**Directions**:
Start your answer with the line containing "- Difunde, compartiendo" and end it with the last line of the records below, retyping every line between exactly and adding nothing.

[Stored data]
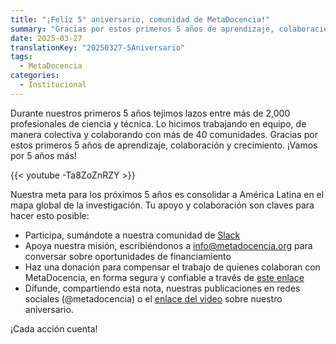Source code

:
 ```yaml
---
title: "¡Feliz 5° aniversario, comunidad de MetaDocencia!"
summary: "Gracias por estos primeros 5 años de aprendizaje, colaboración y crecimiento. ¡Vamos por 5 años más!"
date: 2025-03-27
translationKey: "20250327-5Aniversario"
tags:
  - MetaDocencia
categories:
  - Institucional
---
```


Durante nuestros primeros 5 años tejimos lazos entre más de 2,000 profesionales de ciencia y técnica. Lo hicimos trabajando en equipo, de manera colectiva y colaborando con más de 40 comunidades.
Gracias por estos primeros 5 años de aprendizaje, colaboración y crecimiento. ¡Vamos por 5 años más!

{{< youtube -Ta8ZoZnRZY >}}

Nuestra meta para los próximos 5 años es consolidar a América Latina en el mapa global de la investigación. Tu apoyo y colaboración son claves para hacer esto posible:
- Participa, sumándote a nuestra comunidad de [Slack](https://w3id.org/metadocencia/slack)
- Apoya nuestra misión, escribiéndonos a info@metadocencia.org para conversar sobre oportunidades de financiamiento
- Haz una donación para compensar el trabajo de quienes colaboran con MetaDocencia, en forma segura y confiable a través de [este enlace](https://www.metadocencia.org/donar/)
- Difunde, compartiendo esta nota, nuestras publicaciones en redes sociales (@metadocencia) o el [enlace del video](https://youtu.be/Mcq0-4cyGKQ) sobre nuestro aniversario.

¡Cada acción cuenta!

**Output below**:
- Difunde, compartiendo esta nota, nuestras publicaciones en redes sociales (@metadocencia) o el [enlace del video](https://youtu.be/Mcq0-4cyGKQ) sobre nuestro aniversario.

¡Cada acción cuenta!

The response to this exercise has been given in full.